*WORK INSTRUCTIONS*:
Every line holding "barriers" should be copied from the records below.

*THE INPUT*:

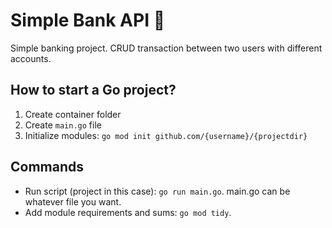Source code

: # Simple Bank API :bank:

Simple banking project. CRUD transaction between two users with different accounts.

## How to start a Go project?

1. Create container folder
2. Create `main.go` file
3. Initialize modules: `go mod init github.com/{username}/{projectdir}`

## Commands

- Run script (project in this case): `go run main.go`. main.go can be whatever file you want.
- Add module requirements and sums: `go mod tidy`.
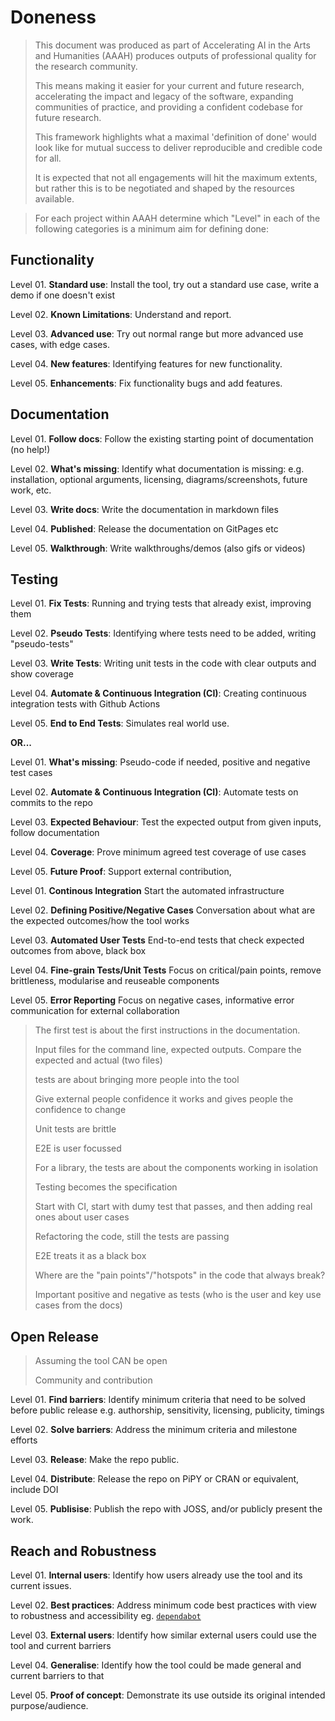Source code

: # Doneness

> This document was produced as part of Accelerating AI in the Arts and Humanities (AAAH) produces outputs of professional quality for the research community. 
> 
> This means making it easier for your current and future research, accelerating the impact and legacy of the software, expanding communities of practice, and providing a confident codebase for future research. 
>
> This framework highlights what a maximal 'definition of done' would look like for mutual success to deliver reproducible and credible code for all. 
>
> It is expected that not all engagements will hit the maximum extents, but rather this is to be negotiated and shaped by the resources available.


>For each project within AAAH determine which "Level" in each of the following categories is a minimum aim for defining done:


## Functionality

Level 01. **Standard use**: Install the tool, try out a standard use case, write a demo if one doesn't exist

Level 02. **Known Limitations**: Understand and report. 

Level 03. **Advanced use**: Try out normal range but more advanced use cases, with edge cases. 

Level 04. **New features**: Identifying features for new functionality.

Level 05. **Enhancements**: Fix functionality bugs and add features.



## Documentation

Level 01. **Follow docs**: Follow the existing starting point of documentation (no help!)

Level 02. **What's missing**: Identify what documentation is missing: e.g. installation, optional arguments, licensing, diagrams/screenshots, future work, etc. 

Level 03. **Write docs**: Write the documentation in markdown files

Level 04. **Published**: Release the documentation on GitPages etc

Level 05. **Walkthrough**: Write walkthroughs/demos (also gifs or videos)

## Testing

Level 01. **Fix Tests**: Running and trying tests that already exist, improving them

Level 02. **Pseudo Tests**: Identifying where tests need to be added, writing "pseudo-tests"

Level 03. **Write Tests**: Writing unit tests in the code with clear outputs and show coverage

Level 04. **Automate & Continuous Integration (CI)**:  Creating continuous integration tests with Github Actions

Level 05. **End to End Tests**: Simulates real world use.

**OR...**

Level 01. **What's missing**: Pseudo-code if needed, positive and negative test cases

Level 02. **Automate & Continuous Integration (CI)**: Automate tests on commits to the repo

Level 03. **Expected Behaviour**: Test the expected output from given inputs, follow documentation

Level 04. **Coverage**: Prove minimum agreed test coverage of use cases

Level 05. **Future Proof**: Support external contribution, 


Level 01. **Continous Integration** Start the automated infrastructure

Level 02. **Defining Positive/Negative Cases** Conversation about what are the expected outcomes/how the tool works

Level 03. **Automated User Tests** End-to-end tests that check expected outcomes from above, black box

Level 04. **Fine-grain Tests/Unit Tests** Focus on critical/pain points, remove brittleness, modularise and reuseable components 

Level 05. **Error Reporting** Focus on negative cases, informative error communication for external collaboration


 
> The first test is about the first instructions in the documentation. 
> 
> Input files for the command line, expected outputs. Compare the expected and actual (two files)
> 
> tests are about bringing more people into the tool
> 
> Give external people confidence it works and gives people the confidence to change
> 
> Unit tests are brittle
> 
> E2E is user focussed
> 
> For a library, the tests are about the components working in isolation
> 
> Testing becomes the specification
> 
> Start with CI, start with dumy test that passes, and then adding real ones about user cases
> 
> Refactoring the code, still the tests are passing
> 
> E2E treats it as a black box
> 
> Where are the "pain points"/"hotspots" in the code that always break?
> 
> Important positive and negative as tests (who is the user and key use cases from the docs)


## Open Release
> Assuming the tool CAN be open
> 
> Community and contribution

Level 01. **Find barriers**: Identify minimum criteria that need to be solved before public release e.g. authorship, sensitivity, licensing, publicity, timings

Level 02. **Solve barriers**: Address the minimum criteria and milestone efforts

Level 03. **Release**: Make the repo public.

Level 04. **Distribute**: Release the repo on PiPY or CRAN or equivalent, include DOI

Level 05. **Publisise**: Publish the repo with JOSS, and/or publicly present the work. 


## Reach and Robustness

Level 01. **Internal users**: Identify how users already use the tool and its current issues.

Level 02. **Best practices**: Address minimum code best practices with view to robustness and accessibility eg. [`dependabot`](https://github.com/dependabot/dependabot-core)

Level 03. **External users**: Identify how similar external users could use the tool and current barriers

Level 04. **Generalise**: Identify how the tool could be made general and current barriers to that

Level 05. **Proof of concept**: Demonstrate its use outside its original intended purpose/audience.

*EXERCISE SOLUTION*:
Level 01. **Find barriers**: Identify minimum criteria that need to be solved before public release e.g. authorship, sensitivity, licensing, publicity, timings
Level 02. **Solve barriers**: Address the minimum criteria and milestone efforts
Level 03. **External users**: Identify how similar external users could use the tool and current barriers
Level 04. **Generalise**: Identify how the tool could be made general and current barriers to that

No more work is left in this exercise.